Wanner was prompted to start her own company out of a growing need to tell authentic and fresh African stories from across the continent, a critique, she says unapologetically, of the literary landscape in South Africa.

“The South Africa publishing industry is way ahead, it’s not even comparable to Kenya. The Kenyan industry is a bit more obsessed with publishing for schools, so commercial publishing is not really big. So despite the fact that you’ve got some amazing writers from here, they have to go out of the country to become published.

“The difference though is that, I think, and this has been a complaint that I had as a writer and spurred me to get into publishing myself, South Africa is very insular. I often make a joke about the two biggest economies in Africa: Nigeria thinks its Africa and South Africa thinks it’s not in Africa.”

Story, story, story come
An image from children’s anthology Story, Story, Story Come, published by Wanner’s publishing house Paivapo. The book tells 12 reimagined folk tales Picture: Supplied

Wanner will be selling copies of her new children’s anthology – Story, Story, Story Come – at the festival, which she explains has been put together by a mostly all-women team.
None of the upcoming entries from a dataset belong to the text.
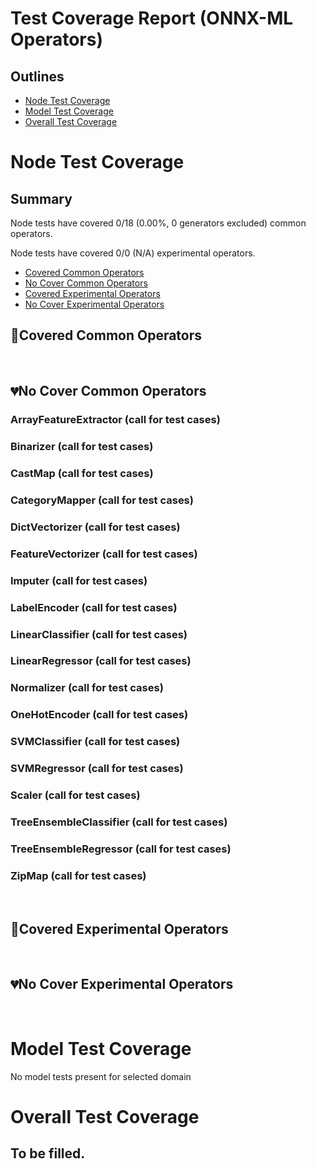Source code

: # Test Coverage Report (ONNX-ML Operators)
## Outlines
* [Node Test Coverage](#node-test-coverage)
* [Model Test Coverage](#model-test-coverage)
* [Overall Test Coverage](#overall-test-coverage)
# Node Test Coverage
## Summary
Node tests have covered 0/18 (0.00%, 0 generators excluded) common operators.

Node tests have covered 0/0 (N/A) experimental operators.

* [Covered Common Operators](#covered-common-operators)
* [No Cover Common Operators](#no-cover-common-operators)
* [Covered Experimental Operators](#covered-experimental-operators)
* [No Cover Experimental Operators](#no-cover-experimental-operators)

## &#x1F49A;Covered Common Operators
<br/>

## &#x1F494;No Cover Common Operators
### ArrayFeatureExtractor (call for test cases)


### Binarizer (call for test cases)


### CastMap (call for test cases)


### CategoryMapper (call for test cases)


### DictVectorizer (call for test cases)


### FeatureVectorizer (call for test cases)


### Imputer (call for test cases)


### LabelEncoder (call for test cases)


### LinearClassifier (call for test cases)


### LinearRegressor (call for test cases)


### Normalizer (call for test cases)


### OneHotEncoder (call for test cases)


### SVMClassifier (call for test cases)


### SVMRegressor (call for test cases)


### Scaler (call for test cases)


### TreeEnsembleClassifier (call for test cases)


### TreeEnsembleRegressor (call for test cases)


### ZipMap (call for test cases)


<br/>

## &#x1F49A;Covered Experimental Operators
<br/>

## &#x1F494;No Cover Experimental Operators
<br/>

# Model Test Coverage
No model tests present for selected domain
# Overall Test Coverage
## To be filled.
“I got South Africa’s very own Shubnum Khan to do the cover image,” she says excitedly.

Khan’s work speaks for itself – her debut novel, Onion Tears, about the lives of three generations of Indian Muslim women in South Africa was shortlisted for the Penguin Prize for African Writing and the University of Johannesburg Prize for debut fiction.

The anthology is a collaboration between Paivapo and Lagos-based Ouida Books imprint Tanja, and has been translated into isiXhosa by Siphiwo Mahala and Mandla Matyumza as Chosi Ntsomi. Wanner did the Shona translation, Dzepfunde, for Paivapo.
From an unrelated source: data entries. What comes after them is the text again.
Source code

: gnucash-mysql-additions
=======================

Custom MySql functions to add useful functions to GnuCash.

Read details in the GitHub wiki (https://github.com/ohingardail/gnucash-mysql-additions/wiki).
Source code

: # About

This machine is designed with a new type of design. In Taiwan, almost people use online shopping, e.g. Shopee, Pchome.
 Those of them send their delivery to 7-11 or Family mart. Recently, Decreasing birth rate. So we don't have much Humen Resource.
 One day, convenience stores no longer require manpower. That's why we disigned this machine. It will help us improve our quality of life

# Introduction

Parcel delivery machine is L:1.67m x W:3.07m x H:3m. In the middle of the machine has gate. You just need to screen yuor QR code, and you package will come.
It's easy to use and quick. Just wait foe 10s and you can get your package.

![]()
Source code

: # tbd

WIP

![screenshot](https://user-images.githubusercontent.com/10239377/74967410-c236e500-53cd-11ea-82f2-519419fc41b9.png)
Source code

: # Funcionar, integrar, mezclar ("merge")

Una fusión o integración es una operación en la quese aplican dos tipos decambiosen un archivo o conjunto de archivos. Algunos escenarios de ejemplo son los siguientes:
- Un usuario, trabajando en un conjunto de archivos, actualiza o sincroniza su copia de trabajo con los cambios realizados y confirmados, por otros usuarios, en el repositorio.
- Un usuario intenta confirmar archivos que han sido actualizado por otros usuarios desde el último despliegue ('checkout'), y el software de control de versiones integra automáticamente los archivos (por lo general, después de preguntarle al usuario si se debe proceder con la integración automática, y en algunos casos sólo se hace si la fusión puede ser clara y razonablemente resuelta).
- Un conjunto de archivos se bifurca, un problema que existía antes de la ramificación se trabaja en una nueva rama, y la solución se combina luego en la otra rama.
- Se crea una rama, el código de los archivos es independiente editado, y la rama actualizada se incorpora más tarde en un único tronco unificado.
As if this literary legend does not have enough in her diary, she is also working on a new novel, which she says examines the role of identity, with Sol Plaatje making an appearance.

“I’m telling you this because I want it to hold me to completing the novel,” she laughs.

Wanner's pick of The Abantu Book Festival

1. Kagiso Molope

Born in South Africa, Molope made Canada her home after moving there in 1997. This year she released Such A Lonely, Lovely Road“I am excited about it because I read it when it was still a manuscript. It went through at least three different drafts. It’s a different thing, bringing in a queer angle, and it’s very exciting for me.”

2. Novuyo Tshuma

This Zimbabwean writer, who has served as assistant professor of creative writing at the University of Iowa, released her debut novel, House of Stone, in June this year. “The literal meaning of Zimbabwe is house of stone. I thought this was very ambitious of the writer to name her book after Zimbabwe. She writes of a painful time and place when Zimbabwe was under the rule of Gukurahundi, which is an open secret in Zimbabwe, but it’s not often talked about.”

3. Tsitsi Dangarembga

The Zimbabwean author and film maker returns to the protagonist of her acclaimed first novel, Nervous Conditions, which was published in 1988, to deliver the psychologically charged This Mournable Body."I first read Nervous Conditions when I was 12 and I have tried to read it every year since then. I keep going back to it.” 

4. Helon Habila

This Nigerian novelist, who won the Caine Prize in 2001, has released a new book titled The Chibok Girls: the Boko Haram Kidnappings and Islamist Militancy in Nigeria“It will be really interesting to see him because his story is just so powerful.”